After consulting local and international experts, it was clear to us that the key to convincing the community to adopt healthier diets is long-term education. It literally needs to start in kindergarten.
We also found that many consumers – especially among the middle-aged and older generations – wanted better information on which foods are healthier. Such information could also help raise awareness among the younger people who maybe do not think much about things like salt and sugar levels.
Our recommendations therefore included ideas to encourage the catering sector to offer healthier menu options. We also proposed better labelling for packaged foods.
These labels were officially rolled out last week. There will be eye-catching logos for manufacturers to place on packaging – to identify “no salt”, “no sugar” and “low salt” and “low sugar” products (as defined by government guidelines).
The labelling system is probably the most high-profile part of our efforts, and we knew the public and media might be disappointed that it did not go further.
The main criticism is that the labels will be voluntary, and on a limited range of items to start with.
It is important to remember that this information is already a statutory requirement on standard food labels on most packaged food. But it is probably in small print, and you need to consider – for example – milligrams of sodium per 100 grams of the food. The new logos give consumers an instant message on the front of the package.
The main reason it is voluntary is that the alternative is legislation. I was involved in the bill that led to the current food labelling system when I was a lawmaker, and I know it is very time-consuming. We either go ahead with this now, or it could take years.
Several manufacturers have already agreed to use the new logos on some 60 eligible products – including various drinks and snacks – and hopefully we should start seeing the new packaging soon. The government will encourage other manufacturers to adopt it.
Although the labels are voluntary, it will be an offence under existing laws to display them on products that are not eligible. I expect that the Consumer Council will also be ready to examine any suspected misuse of the labels – and continue looking at the dietary quality of food products in general.

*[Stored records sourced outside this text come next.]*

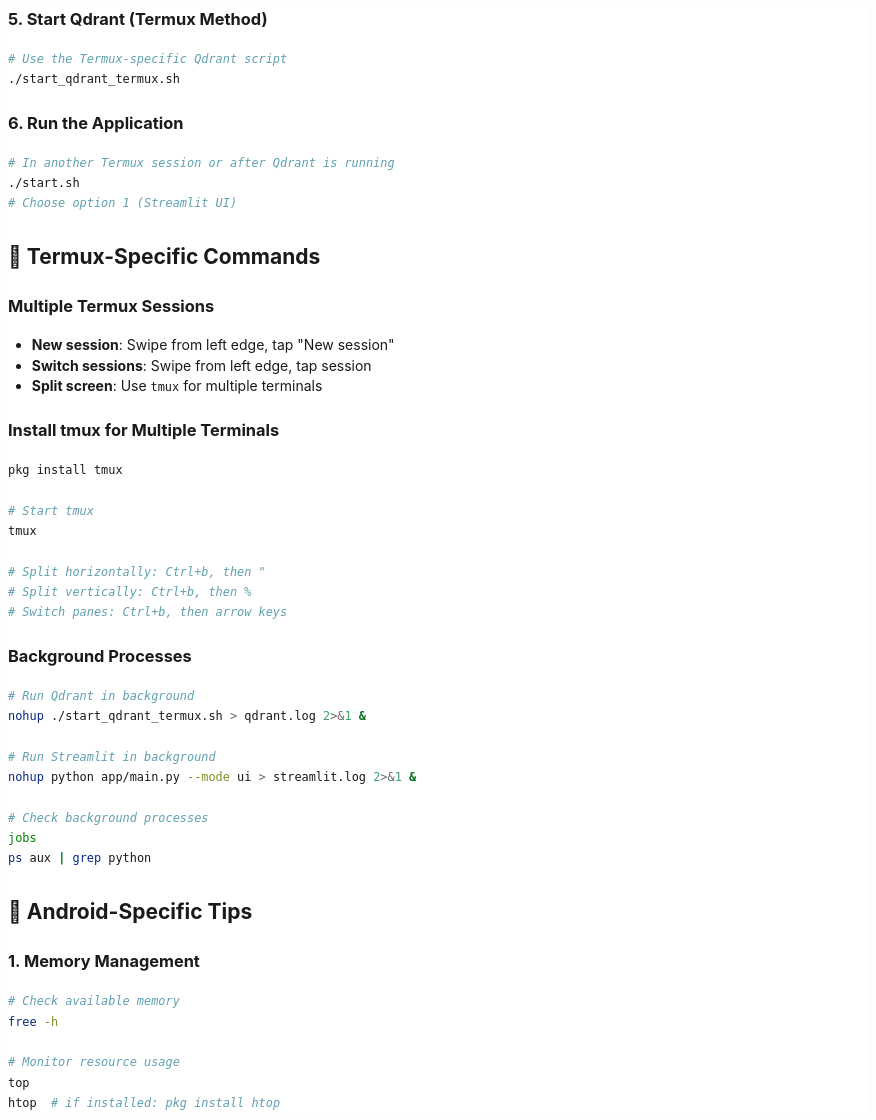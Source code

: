 ### 5. Start Qdrant (Termux Method)

```bash
# Use the Termux-specific Qdrant script
./start_qdrant_termux.sh
```

### 6. Run the Application

```bash
# In another Termux session or after Qdrant is running
./start.sh
# Choose option 1 (Streamlit UI)
```

## 🔧 Termux-Specific Commands

### Multiple Termux Sessions
- **New session**: Swipe from left edge, tap "New session"
- **Switch sessions**: Swipe from left edge, tap session
- **Split screen**: Use `tmux` for multiple terminals

### Install tmux for Multiple Terminals
```bash
pkg install tmux

# Start tmux
tmux

# Split horizontally: Ctrl+b, then "
# Split vertically: Ctrl+b, then %
# Switch panes: Ctrl+b, then arrow keys
```

### Background Processes
```bash
# Run Qdrant in background
nohup ./start_qdrant_termux.sh > qdrant.log 2>&1 &

# Run Streamlit in background  
nohup python app/main.py --mode ui > streamlit.log 2>&1 &

# Check background processes
jobs
ps aux | grep python
```

## 📱 Android-Specific Tips

### 1. Memory Management
```bash
# Check available memory
free -h

# Monitor resource usage
top
htop  # if installed: pkg install htop
```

Ideally, it will get to the stage where manufacturers will change the formula of their products to qualify to use the labels.
Some people are sceptical about whether this will work, and they ask why we in Hong Kong don’t get serious and use tougher laws and taxes to change the behaviour of consumers and/or the food industry.
Just this month, the UK is implementing a sugar tax to raise the price of sweet drinks. This is in response to childhood obesity, which has become a critical problem, and which confirms our committee’s belief that this issue needs to be tackled starting in kindergarten.
Supporters of the UK measures point out that the costs of heart disease, high blood pressure and other diseases justify such a tough approach. Critics say it could penalise the poor as people will just pay more for their sugar fix. Interestingly, it seems many manufacturers are already reducing sugar levels in drinks.
Should Hong Kong consider something along these lines?
Ultimately, the community as a whole needs to decide what to do next. Legislation would involve a lengthy debate about government intervention versus free markets.
For now, let’s see how our labelling and other ideas perform – and how well the UK-style approach works. If public opinion supports more action, we will find out.
By coincidence, we saw this basic question arise in a couple of issues in the news last week. One was an idea to ban ticket scalping at government-run sports and entertainment venues. The other was a plan for a cooling-off period to allow consumers to back out of long-term contracts for gyms and beauty salons.
If the public favours intervention with concert tickets or gym subscriptions, it could easily do so with healthy eating.